Colombia avanza a octavos con victoria sobre Ghana
En Kansas City, bajo un sol que castigaba como si fuera Barranquilla, Colombia dio un paso más en silencio, pero con autoridad. Un 1-0 sobre Ghana, un boleto a los octavos de final del Mundial y la sensación creciente de que este equipo ya no es solo una historia simpática de outsider: es un problema serio para cualquiera.
Arias, el toque justo en el momento justo
El partido se abrió pronto, en el minuto 14, con una jugada que nadie tenía en el guion. Jhon Córdoba se lesionó a los ocho minutos, aparentemente en la ingle, y Néstor Lorenzo se vio obligado a mover el banco. Entró Luis Suárez, y con él, una conexión inesperada.
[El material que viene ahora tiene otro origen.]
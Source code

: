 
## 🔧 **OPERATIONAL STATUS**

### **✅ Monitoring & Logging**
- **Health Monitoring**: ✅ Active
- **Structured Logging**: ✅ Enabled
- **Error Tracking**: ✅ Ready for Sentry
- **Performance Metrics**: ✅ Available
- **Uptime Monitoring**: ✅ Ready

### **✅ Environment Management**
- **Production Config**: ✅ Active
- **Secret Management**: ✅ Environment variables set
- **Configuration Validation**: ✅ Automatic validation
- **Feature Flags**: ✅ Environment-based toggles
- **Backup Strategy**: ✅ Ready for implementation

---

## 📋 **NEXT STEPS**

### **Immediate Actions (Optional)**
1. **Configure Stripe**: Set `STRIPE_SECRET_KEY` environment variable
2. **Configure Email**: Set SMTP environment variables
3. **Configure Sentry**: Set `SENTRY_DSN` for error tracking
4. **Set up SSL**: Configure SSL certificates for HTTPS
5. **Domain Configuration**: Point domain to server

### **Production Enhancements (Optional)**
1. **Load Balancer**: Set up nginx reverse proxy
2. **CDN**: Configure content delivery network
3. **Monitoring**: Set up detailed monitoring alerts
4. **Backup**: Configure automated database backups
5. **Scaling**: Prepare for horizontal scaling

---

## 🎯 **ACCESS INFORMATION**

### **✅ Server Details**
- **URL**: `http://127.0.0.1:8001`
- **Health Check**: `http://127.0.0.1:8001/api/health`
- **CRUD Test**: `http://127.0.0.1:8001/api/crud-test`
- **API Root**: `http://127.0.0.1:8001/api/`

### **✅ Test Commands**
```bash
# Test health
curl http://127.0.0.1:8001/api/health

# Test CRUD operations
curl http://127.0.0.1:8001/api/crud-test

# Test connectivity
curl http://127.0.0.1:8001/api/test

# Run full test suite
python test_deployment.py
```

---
Apenas unos minutos después, el recién ingresado recibió por banda, levantó la cabeza y dibujó un centro perfecto al segundo palo. Allí, solo, flotando entre las sombras de la zaga ghanesa, apareció Jhon Arias. Control emocional absoluto en un área que suele ser caótica: interior del pie, dirección al rincón más bajo y 1-0. Frialdad en un clima abrasador.
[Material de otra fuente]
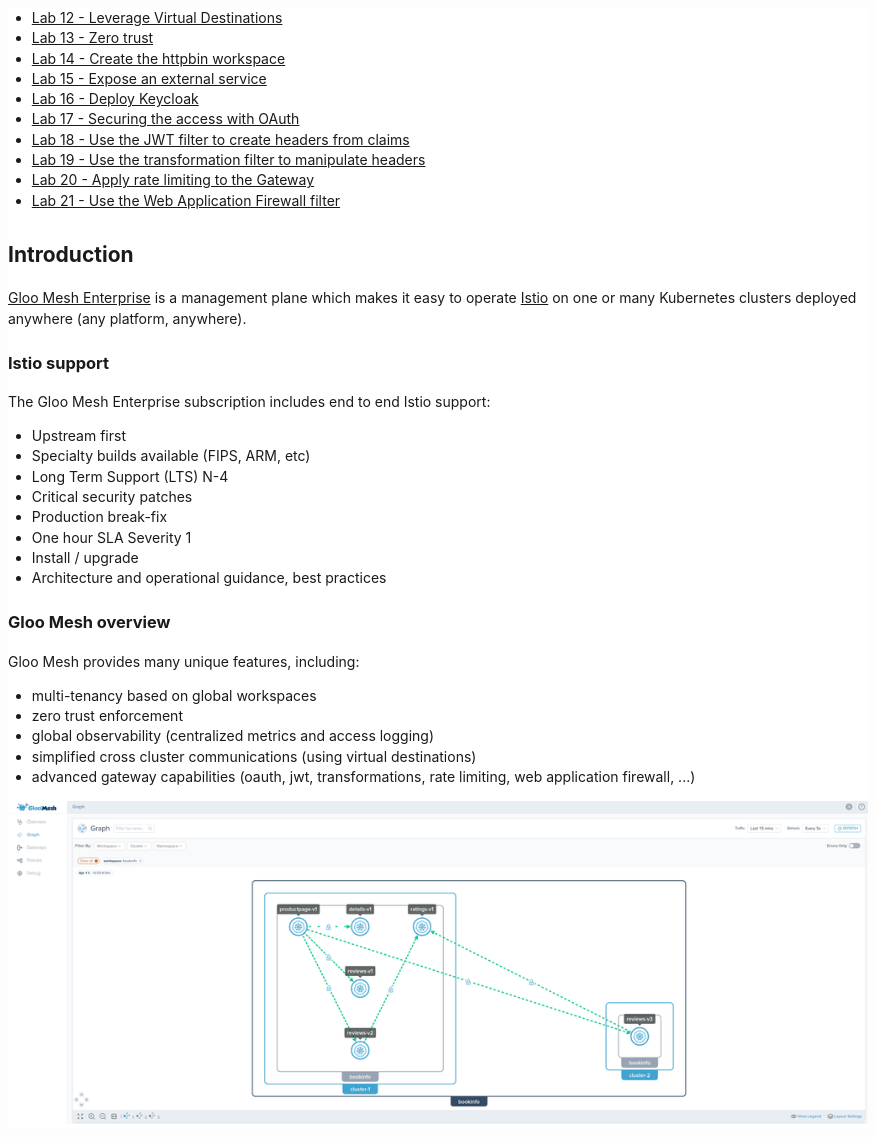 * [Lab 12 - Leverage Virtual Destinations](#lab-12---leverage-virtual-destinations-)
* [Lab 13 - Zero trust](#lab-13---zero-trust-)
* [Lab 14 - Create the httpbin workspace](#lab-14---create-the-httpbin-workspace-)
* [Lab 15 - Expose an external service](#lab-15---expose-an-external-service-)
* [Lab 16 - Deploy Keycloak](#lab-16---deploy-keycloak-)
* [Lab 17 - Securing the access with OAuth](#lab-17---securing-the-access-with-oauth-)
* [Lab 18 - Use the JWT filter to create headers from claims](#lab-18---use-the-jwt-filter-to-create-headers-from-claims-)
* [Lab 19 - Use the transformation filter to manipulate headers](#lab-19---use-the-transformation-filter-to-manipulate-headers-)
* [Lab 20 - Apply rate limiting to the Gateway](#lab-20---apply-rate-limiting-to-the-gateway-)
* [Lab 21 - Use the Web Application Firewall filter](#lab-21---use-the-web-application-firewall-filter-)



## Introduction <a name="introduction"></a>

[Gloo Mesh Enterprise](https://www.solo.io/products/gloo-mesh/) is a management plane which makes it easy to operate [Istio](https://istio.io) on one or many Kubernetes clusters deployed anywhere (any platform, anywhere).

### Istio support

The Gloo Mesh Enterprise subscription includes end to end Istio support:

- Upstream first
- Specialty builds available (FIPS, ARM, etc)
- Long Term Support (LTS) N-4 
- Critical security patches
- Production break-fix
- One hour SLA Severity 1
- Install / upgrade
- Architecture and operational guidance, best practices

### Gloo Mesh overview

Gloo Mesh provides many unique features, including:

- multi-tenancy based on global workspaces
- zero trust enforcement
- global observability (centralized metrics and access logging)
- simplified cross cluster communications (using virtual destinations)
- advanced gateway capabilities (oauth, jwt, transformations, rate limiting, web application firewall, ...)

![Gloo Mesh graph](images/gloo-mesh-graph.png)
Con el gol, Colombia se acomodó en un partido que ya sentía suyo. Ghana, 60 puestos por debajo en el ranking, nunca consiguió imponer su físico ni su ritmo. Cada intento africano se estrelló contra una defensa colombiana que, más que lucirse, se dedicó a algo igual de valioso: no cometer errores.
Un pedazo de Barranquilla en Kansas City
El verdadero calor no solo venía del termómetro, clavado en 30 grados centígrados. Venía de las tribunas. El estadio se tiñó de amarillo, de sombrero vueltiao, de bufandas girando en el aire como hélices improvisadas para combatir el bochorno.
Las gradas no pararon. “¡Vamos Colombia! ¡Esta noche tenemos que ganar!”, tronaba una y otra vez. Era un Mundial, sí, pero por momentos parecía eliminatoria en casa. Ghana jugó como visitante en territorio neutral; Colombia, como local a miles de kilómetros.
Ese entorno contagió al equipo. Cada recuperación se celebró. Cada ataque levantó al público. Cada toque en los minutos finales fue acompañado por un murmullo de satisfacción, casi de disfrute.
Díaz, siempre al borde del gol
Luis Díaz fue el rostro más visible de esa ambición. Buscó el arco una y otra vez. En la primera parte rozó el 2-0 con un disparo que se estrelló en la red lateral, arrancando un grito que se quedó a medio camino entre el festejo y el lamento.
En el segundo tiempo, el estadio sí explotó. Centro de Arias, aparición de Díaz, definición limpia y celebración desatada. Pero la bandera levantada lo congeló todo: fuera de juego y el marcador seguía 1-0.
El golpe no frenó a Colombia. Al contrario. El equipo de Lorenzo siguió empujando, decidido a evitar sobresaltos en el cierre. Allí emergió la figura de Lawrence Ati-Zigi. El arquero de Ghana sostuvo a los suyos con una serie de atajadas de alto nivel en los minutos finales, negando una y otra vez el segundo tanto colombiano.
Defensa firme, amenaza contenida
Ghana tuvo en Antoine Semenyo su principal foco ofensivo. Potente, insistente, siempre dispuesto a encarar. Pero cada vez que se acercó al área, se encontró con una muralla ordenada, solidaria, casi obsesionada con no concederle un solo remate claro.
No hubo alardes defensivos espectaculares. Hubo concentración. Coberturas a tiempo. Líneas juntas. Un trabajo silencioso que sostuvo el gol de Arias como si fuera oro.
De tapado a candidato incómodo
Colombia había llegado a este Mundial sin ruido, sin grandes titulares, pero con resultados. Invicta ante Portugal, Uzbekistán y DR Congo para quedarse con el primer lugar del Grupo K. Ahora suma un triunfo más, un invicto más y un nuevo paso en el cuadro final.
Con este 1-0, se convierte en la cuarta selección sudamericana en los octavos de final, junto a una sorprendente Paraguay que dejó fuera a Alemania, y a las siempre exigidas Brasil y Argentina, que también sufrieron lo suyo para seguir con vida.
El premio para Colombia será un duelo de alta tensión: Suiza, el martes en Vancouver. Un rival metódico, duro, acostumbrado a competir en estas instancias. Un examen distinto.
La campaña de 2014, cuando Colombia alcanzó los cuartos de final, sigue siendo la vara histórica. Esta vez, el camino se construye sin estridencias, con un equipo que defiende con disciplina, que encuentra soluciones incluso cuando se lesiona su nueve titular y que se siente arropado como en casa, aunque el mapa diga otra cosa.
La pregunta ya no es si Colombia puede competir. Es cuánto más lejos está dispuesta a llegar.